Let's start with the birational case, since that's where the history is. If $f : X \to Y$ is birational, and $K_Y$ is $\mathbb{Q}$-Cartier, then $f^*(K_Y)$ makes sense. In particular, if $nK_Y$ is Cartier, then $f^*(K_Y) = \frac{1}{n} f^*(nK_Y)$ by definition.

Write $K_X - f^* K_Y = \sum a_i E_i$ where we pick $K_X$ and $K_Y$ which agree where $f$ is an isomorphism. The $\sum a_i E_i$ is then independent of choices.

Now, the numbers $a_i$ are called discrepancies. If there are no discrepancies (ie, all the $a_i$ are zero (for example, if $f$ is a small map), then the map is called crepant. Of course, all $a_i = 0$ if and only if $K_X = f^* K_Y$.

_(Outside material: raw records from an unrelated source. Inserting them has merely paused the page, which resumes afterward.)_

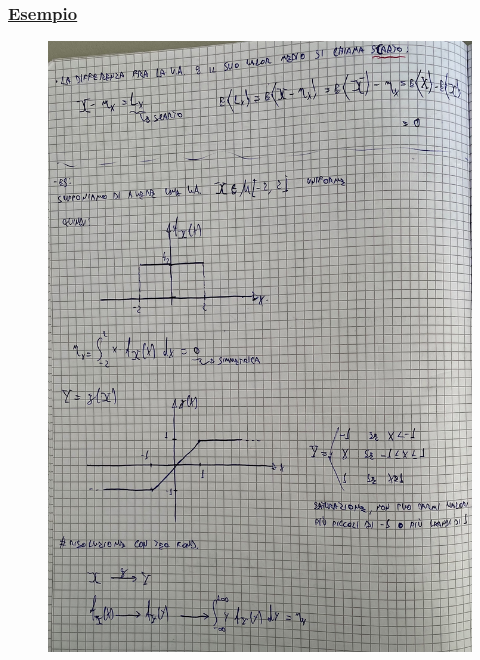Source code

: \documentclass{article}
\begin{document}
\subsubsection{\underline{Esempio}}
\begin{figure}[ht]
\centering
\includegraphics[scale=0.17]{ese/22.jpeg}
\end{figure}
\end{document}
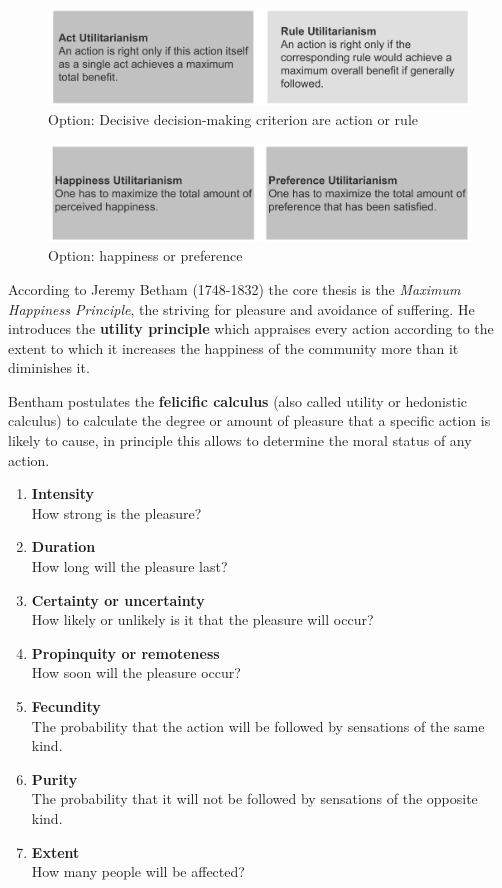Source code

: \documentclass[11pt]{article}
\theoremstyle{definition}
\begin{document}
\begin{figure}[tbh]
	\centering
	\includegraphics[width=0.8\linewidth]{img/act-rule-utilitarianism}
	\caption{Option: Decisive decision-making criterion are action or rule}
	\label{fig:act-rule-utilitarianism}
\end{figure}

\begin{figure}[tbh]
	\centering
	\includegraphics[width=0.8\linewidth]{img/happiness-preference-utilitarianism}
	\caption{Option: happiness or preference}
	\label{fig:happiness-preference-utilitarianism}
\end{figure}

According to Jeremy Betham (1748-1832) the core thesis is the \textit{Maximum Happiness Principle}, the striving for pleasure and avoidance of suffering. He introduces the \textbf{utility principle} which appraises every action according to the extent to which it increases the happiness of the community more than it diminishes it.

\clearpage
Bentham postulates the \textbf{felicific calculus} (also called utility or hedonistic calculus) to calculate the degree or amount of pleasure that a specific action is likely to cause, in principle this allows to determine the moral status of any action.
\begin{enumerate}[nosep]
	\item \textbf{Intensity}\\
	How strong is the pleasure?
	\item \textbf{Duration}\\
	How long will the pleasure last?
	\item \textbf{Certainty or uncertainty}\\
	How likely or unlikely is it that the pleasure will occur?
	\item \textbf{Propinquity or remoteness}\\
	How soon will the pleasure occur?
	\item \textbf{Fecundity}\\
	The probability that the action will be followed by sensations of the same kind.
	\item \textbf{Purity}\\
	The probability that it will not be followed by sensations of the opposite kind.
	\item \textbf{Extent}\\
	How many people will be affected?
\end{enumerate}
\end{document}
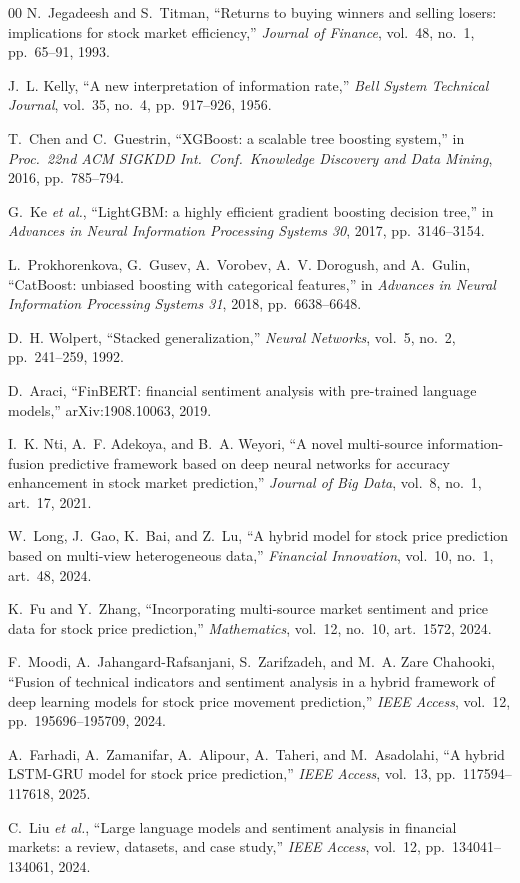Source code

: \documentclass[conference]{IEEEtran}
\begin{document}
\begin{thebibliography}{00}
 N.~Jegadeesh and S.~Titman, ``Returns to buying winners and
selling losers: implications for stock market efficiency,'' \emph{Journal of
Finance}, vol.~48, no.~1, pp.~65--91, 1993.

 J.~L. Kelly, ``A new interpretation of information rate,''
\emph{Bell System Technical Journal}, vol.~35, no.~4, pp.~917--926, 1956.

 T.~Chen and C.~Guestrin, ``XGBoost: a scalable tree boosting
system,'' in \emph{Proc.\ 22nd ACM SIGKDD Int.\ Conf.\ Knowledge Discovery and Data
Mining}, 2016, pp.~785--794.

 G.~Ke \emph{et al.}, ``LightGBM: a highly efficient gradient
boosting decision tree,'' in \emph{Advances in Neural Information Processing Systems
30}, 2017, pp.~3146--3154.

 L.~Prokhorenkova, G.~Gusev, A.~Vorobev, A.~V. Dorogush,
and A.~Gulin, ``CatBoost: unbiased boosting with categorical features,'' in
\emph{Advances in Neural Information Processing Systems 31}, 2018, pp.~6638--6648.

 D.~H. Wolpert, ``Stacked generalization,'' \emph{Neural
Networks}, vol.~5, no.~2, pp.~241--259, 1992.

 D.~Araci, ``FinBERT: financial sentiment analysis with pre-trained
language models,'' arXiv:1908.10063, 2019.

 I.~K. Nti, A.~F. Adekoya, and B.~A. Weyori, ``A novel multi-source
information-fusion predictive framework based on deep neural networks for accuracy
enhancement in stock market prediction,'' \emph{Journal of Big Data}, vol.~8, no.~1,
art.~17, 2021.

 W.~Long, J.~Gao, K.~Bai, and Z.~Lu, ``A hybrid model for stock
price prediction based on multi-view heterogeneous data,'' \emph{Financial
Innovation}, vol.~10, no.~1, art.~48, 2024.

 K.~Fu and Y.~Zhang, ``Incorporating multi-source market sentiment
and price data for stock price prediction,'' \emph{Mathematics}, vol.~12, no.~10,
art.~1572, 2024.

 F.~Moodi, A.~Jahangard-Rafsanjani, S.~Zarifzadeh, and
M.~A. Zare Chahooki, ``Fusion of technical indicators and sentiment analysis in a
hybrid framework of deep learning models for stock price movement prediction,''
\emph{IEEE Access}, vol.~12, pp.~195696--195709, 2024.

 A.~Farhadi, A.~Zamanifar, A.~Alipour, A.~Taheri, and
M.~Asadolahi, ``A hybrid LSTM-GRU model for stock price prediction,'' \emph{IEEE
Access}, vol.~13, pp.~117594--117618, 2025.

 C.~Liu \emph{et al.}, ``Large language models and sentiment
analysis in financial markets: a review, datasets, and case study,'' \emph{IEEE
Access}, vol.~12, pp.~134041--134061, 2024.

\end{thebibliography}
\end{document}
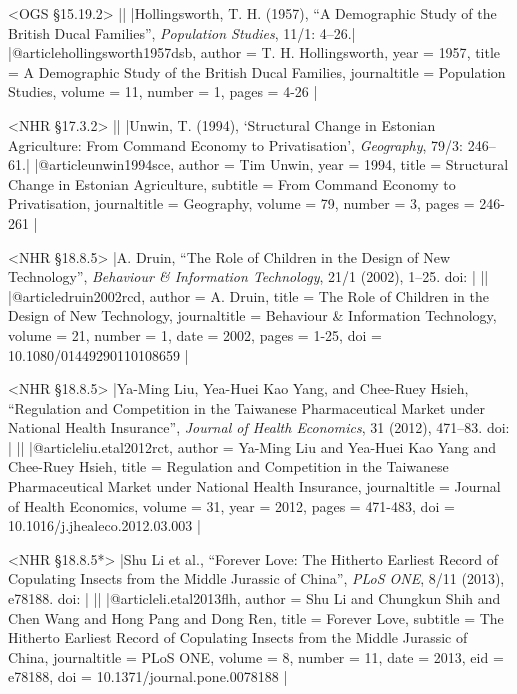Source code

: \documentclass[extrafontsizes,11pt,a4paper,oneside]{memoir}
\begin{document}
\bibexample<OGS \S15.19.2>
||%
|Hollingsworth, T. H. (1957), \enquote{A Demographic Study of the British Ducal Families}, \emph{Population Studies}, 11/1: 4–26.|%
|@article{hollingsworth1957dsb,
  author = {T. H. Hollingsworth},
  year = {1957},
  title = {A Demographic Study of the British Ducal Families},
  journaltitle = {Population Studies},
  volume = {11},
  number = {1},
  pages = {4-26}
}|

\bibexample<NHR \S17.3.2>
||%
|Unwin, T. (1994), ‘Structural Change in Estonian Agriculture: From Command Economy to Privatisation’, \emph{Geography}, 79/3: 246–61.|%
|@article{unwin1994sce,
  author = {Tim Unwin},
  year = {1994},
  title = {Structural Change in Estonian Agriculture},
  subtitle = {From Command Economy to Privatisation},
  journaltitle = {Geography},
  volume = {79},
  number = {3},
  pages = {246-261}
}|

\bibexample<NHR \S18.8.5>
|A. Druin, \enquote{The Role of Children in the Design of New Technology}, \emph{Behaviour \& Information Technology}, 21/1 (2002), 1–25. doi: |%
||%
|@article{druin2002rcd,
  author = {A. Druin},
  title = {The Role of Children in the Design of New Technology},
  journaltitle = {Behaviour \& Information Technology},
  volume = {21},
  number = {1},
  date = {2002},
  pages = {1-25},
  doi = {10.1080/01449290110108659}
}|

\bibexample<NHR \S18.8.5>
|Ya-Ming Liu, Yea-Huei Kao Yang, and Chee-Ruey Hsieh, \enquote{Regulation and Competition in the Taiwanese Pharmaceutical Market under National Health Insurance}, \emph{Journal of Health Economics}, 31 (2012), 471–83. doi: |%
||%
|@article{liu.etal2012rct,
  author = {Ya-Ming Liu and Yea-Huei Kao Yang and Chee-Ruey Hsieh},
  title = {Regulation and Competition in the Taiwanese Pharmaceutical Market under National Health Insurance},
  journaltitle = {Journal of Health Economics},
  volume = {31},
  year = {2012},
  pages = {471-483},
  doi = {10.1016/j.jhealeco.2012.03.003}
}|

\bibexample<NHR \S18.8.5*>
|Shu Li et al., \enquote{Forever Love: The Hitherto Earliest Record of Copulating Insects from the Middle Jurassic of China}, \emph{PLoS ONE}, 8/11 (2013), e78188. doi: |%
||%
|@article{li.etal2013flh,
  author = {Shu Li and Chungkun Shih and Chen Wang and Hong Pang and Dong Ren},
  title = {Forever Love},
  subtitle = {The Hitherto Earliest Record of Copulating Insects from the Middle Jurassic of China},
  journaltitle = {PLoS ONE},
  volume = {8},
  number = {11},
  date = {2013},
  eid = {e78188},
  doi = {10.1371/journal.pone.0078188}
}|
\end{document}
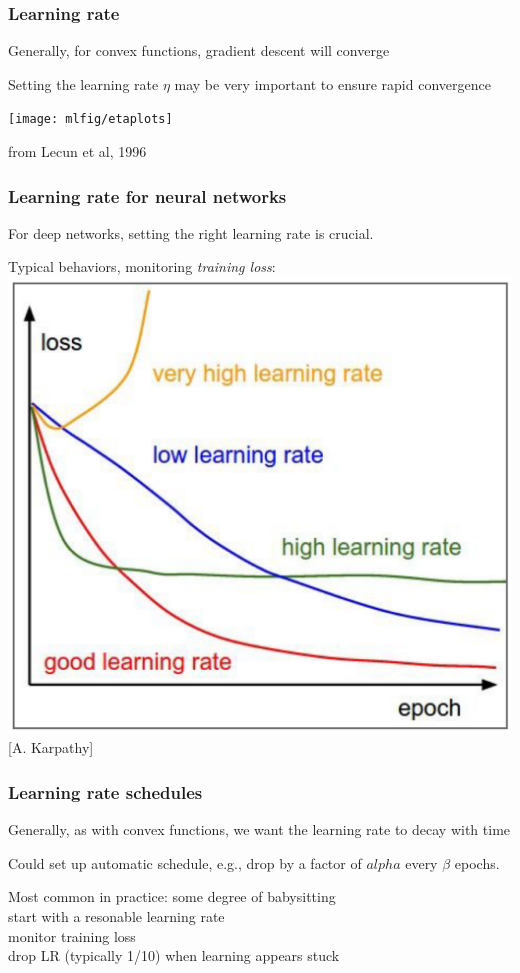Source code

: \documentclass[xcolor=dvipsnames]{beamer}
\begin{document}
\begin{frame}
  \frametitle{Learning rate}
  \bi
\item Generally, for convex functions, gradient descent will converge
\item Setting the learning rate $\eta$ may be very important to ensure
  rapid convergence
  \begin{minipage}[c]{.6\linewidth}
\texttt{[image: mlfig/etaplots]}
  \end{minipage}%
  \begin{minipage}[c]{.4\linewidth}
from Lecun et al, 1996        
  \end{minipage}

\ei
\end{frame}


\begin{frame}
  \frametitle{Learning rate for neural networks}
  \bi
\item For deep networks, setting the right learning rate is crucial.
\item Typical behaviors, monitoring \emph{training loss}:
\includegraphics[width=.5\textwidth]{lrates-karpathy}[A. Karpathy]
\ei
\end{frame}

\begin{frame}
  \frametitle{Learning rate schedules}
  \bi
\item Generally, as with convex functions, we want the learning rate
  to decay with time
\item Could set up automatic schedule, e.g., drop by a factor of
  $alpha$ every $\beta$ epochs.
\item Most common in practice: some degree of babysitting\\
start with a resonable learning rate\\
monitor training loss\\
drop LR (typically 1/10) when learning appears stuck
\ei
\end{frame}
\end{document}
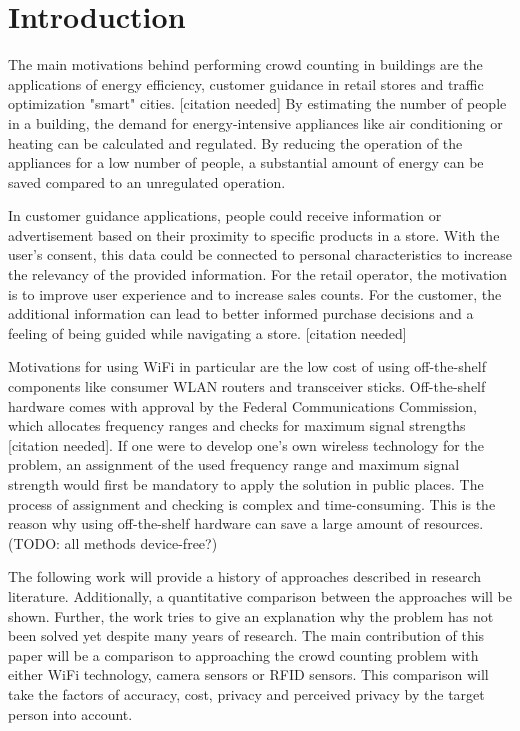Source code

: \documentclass[conference]{IEEEtran}
\begin{document}
\section{Introduction}
The main motivations behind performing crowd counting in buildings are the applications of energy efficiency, customer guidance in retail stores and traffic optimization "smart" cities. [citation needed] By estimating the number of people in a building, the demand for energy-intensive appliances like air conditioning or heating can be calculated and regulated. By reducing the operation of the appliances for a low number of people, a substantial amount of energy can be saved compared to an unregulated operation. 
\par
In customer guidance applications, people could receive information or advertisement based on their proximity to specific products in a store. With the user's consent, this data could be connected to personal characteristics to increase the relevancy of the provided information. For the retail operator, the motivation is to improve user experience and to increase sales counts. For the customer, the additional information can lead to better informed purchase decisions and a feeling of being guided while navigating a store. [citation needed]
\par
Motivations for using WiFi in particular are the low cost of using off-the-shelf components like consumer WLAN routers and transceiver sticks. Off-the-shelf hardware comes with approval by the Federal Communications Commission, which allocates frequency ranges and checks for maximum signal strengths [citation needed]. If one were to develop one's own wireless technology for the problem, an assignment of the used frequency range and maximum signal strength would first be mandatory to apply the solution in public places. The process of assignment and checking is complex and time-consuming. This is the reason why using off-the-shelf hardware can save a large amount of resources. (TODO: all methods device-free?)
\par
The following work will provide a history of approaches described in research literature. Additionally, a quantitative comparison between the approaches will be shown. Further, the work tries to give an explanation why the problem has not been solved yet despite many years of research. The main contribution of this paper will be a comparison to approaching the crowd counting problem with either WiFi technology, camera sensors or RFID sensors. This comparison will take the factors of accuracy, cost, privacy and perceived privacy by the target person into account. 
\end{document}
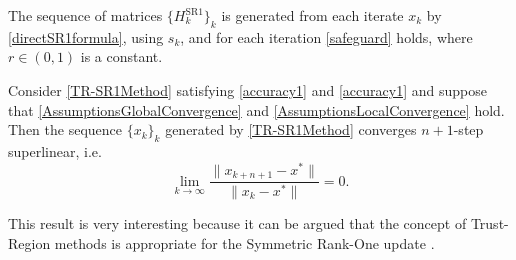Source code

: \begin{assumption}\label{AssumptionsLocalConvergence}
    The sequence of matrices $\{ H^{\mathrm{SR1}}_k \}_k$ is generated from each iterate $x_k$ by \cref{directSR1formula}, using $s_k$, and for each iteration \cref{safeguard} holds, where $r \in (0, 1)$ is a constant.
\end{assumption}
\begin{theorem} \label{LocalConvergence}
    Consider \cref{TR-SR1Method} satisfying \cref{accuracy1} and \cref{accuracy1} and suppose that \cref{AssumptionsGlobalConvergence} and \cref{AssumptionsLocalConvergence} hold. Then the sequence $\{ x_k \}_k$ generated by \cref{TR-SR1Method} converges $n+1$-step superlinear, i.e. 
    \begin{equation}\label{n+1superlinear}
        \lim_{k \rightarrow \infty} \frac{\lVert x_{k+n+1} - x^* \rVert}{\lVert x_k - x^* \rVert} = 0.
    \end{equation}
\end{theorem}
This result is very interesting because it can be argued that the concept of Trust-Region methods is appropriate for the Symmetric Rank-One update \cite[p.~1025]{ByrdKhalfanSchnabel:1996}.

Of course, if the pullback of $K_X$ is $K_Y$, then this can be applied to many things. The existence of a crepant resolution of singularities also can be quite useful. Let me give a nonstandard example in characteristic $p > 0$, if $Y$ is Frobenius split and $f : X \to Y$ is crepant, then $X$ is also Frobenius split. Some variant of this appeared in the work of Mehta-van der Kallen and also Mehta-Srinivas.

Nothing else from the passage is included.